-------- Exercise data

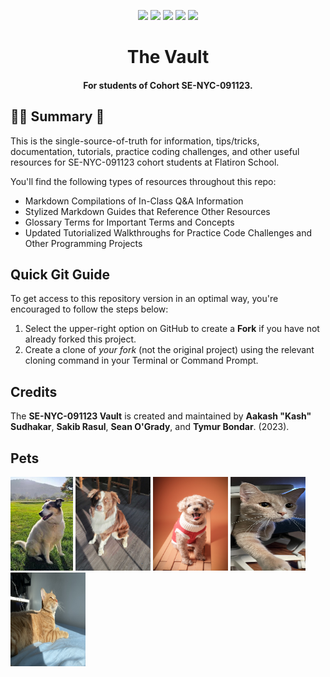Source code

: <p align="center">
    <a href=""><img src="https://img.shields.io/badge/javascript-%2320232a.svg?style=for-the-badge&logo=javascript&logoColor=ffdd54" /></a>
    <a href="https://react.dev/"><img src="https://img.shields.io/badge/react-%2320232a.svg?style=for-the-badge&logo=react&logoColor=%2361DAFB" /></a>
    <a href="https://docs.python.org/3/index.html"><img src="https://img.shields.io/badge/python-%2320232a?style=for-the-badge&logo=python&logoColor=ffdd54" /></a>
    <a href=""><img src="https://img.shields.io/badge/sql-%2320232a?style=for-the-badge&logo=sqlite&logoColor=%2361DAFB" /></a>
    <a href=""><img src="https://img.shields.io/badge/flask-%2320232a?style=for-the-badge&logo=flask&logoColor=00000" /></a>
</p>

<h1 align="center"><b>The Vault</b></h1>
<h4 align="center">For students of Cohort <b>SE-NYC-091123</b>.</h4>

## 👋🏽 Summary 🌟

This is the single-source-of-truth for information, tips/tricks, documentation, tutorials, practice coding challenges, and other useful resources for SE-NYC-091123 cohort students at Flatiron School. 

You'll find the following types of resources throughout this repo:
- Markdown Compilations of In-Class Q&A Information
- Stylized Markdown Guides that Reference Other Resources
- Glossary Terms for Important Terms and Concepts
- Updated Tutorialized Walkthroughs for Practice Code Challenges and Other Programming Projects

## Quick Git Guide

To get access to this repository version in an optimal way, you're encouraged to follow the steps below:

1. Select the upper-right option on GitHub to create a **Fork** if you have not already forked this project.
2. Create a clone of _your fork_ (not the original project) using the relevant cloning command in your Terminal or Command Prompt. 

## Credits

The **SE-NYC-091123 Vault** is created and maintained by **Aakash "Kash" Sudhakar**, **Sakib Rasul**, **Sean O'Grady**, and **Tymur Bondar**. (2023). 

## Pets

<img src="./assets/ginny.jpeg" width=100 height=150 />
<img src="./assets/bablu.jpeg" width=120 height=150 />
<img src="./assets/lucky.JPG" width=120 height=150 />
<img src="./assets/lychee.jpeg" width=120 height=150 />
<img src="./assets/mango.jpeg" width=120 height=150 />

----------------

Skip the images and restate each record above word for word.

*Written response*.
Source code

: <p align="center">
    <a href=""><img src="https://img.shields.io/badge/javascript-%2320232a.svg?style=for-the-badge&logo=javascript&logoColor=ffdd54" /></a>
    <a href="https://react.dev/"><img src="https://img.shields.io/badge/react-%2320232a.svg?style=for-the-badge&logo=react&logoColor=%2361DAFB" /></a>
    <a href="https://docs.python.org/3/index.html"><img src="https://img.shields.io/badge/python-%2320232a?style=for-the-badge&logo=python&logoColor=ffdd54" /></a>
    <a href=""><img src="https://img.shields.io/badge/sql-%2320232a?style=for-the-badge&logo=sqlite&logoColor=%2361DAFB" /></a>
    <a href=""><img src="https://img.shields.io/badge/flask-%2320232a?style=for-the-badge&logo=flask&logoColor=00000" /></a>
</p>

<h1 align="center"><b>The Vault</b></h1>
<h4 align="center">For students of Cohort <b>SE-NYC-091123</b>.</h4>

## 👋🏽 Summary 🌟

This is the single-source-of-truth for information, tips/tricks, documentation, tutorials, practice coding challenges, and other useful resources for SE-NYC-091123 cohort students at Flatiron School. 

You'll find the following types of resources throughout this repo:
- Markdown Compilations of In-Class Q&A Information
- Stylized Markdown Guides that Reference Other Resources
- Glossary Terms for Important Terms and Concepts
- Updated Tutorialized Walkthroughs for Practice Code Challenges and Other Programming Projects

## Quick Git Guide

To get access to this repository version in an optimal way, you're encouraged to follow the steps below:

1. Select the upper-right option on GitHub to create a **Fork** if you have not already forked this project.
2. Create a clone of _your fork_ (not the original project) using the relevant cloning command in your Terminal or Command Prompt. 

## Credits

The **SE-NYC-091123 Vault** is created and maintained by **Aakash "Kash" Sudhakar**, **Sakib Rasul**, **Sean O'Grady**, and **Tymur Bondar**. (2023). 

## Pets

<img src="./assets/ginny.jpeg" width=100 height=150 />
<img src="./assets/bablu.jpeg" width=120 height=150 />
<img src="./assets/lucky.JPG" width=120 height=150 />
<img src="./assets/lychee.jpeg" width=120 height=150 />
<img src="./assets/mango.jpeg" width=120 height=150 />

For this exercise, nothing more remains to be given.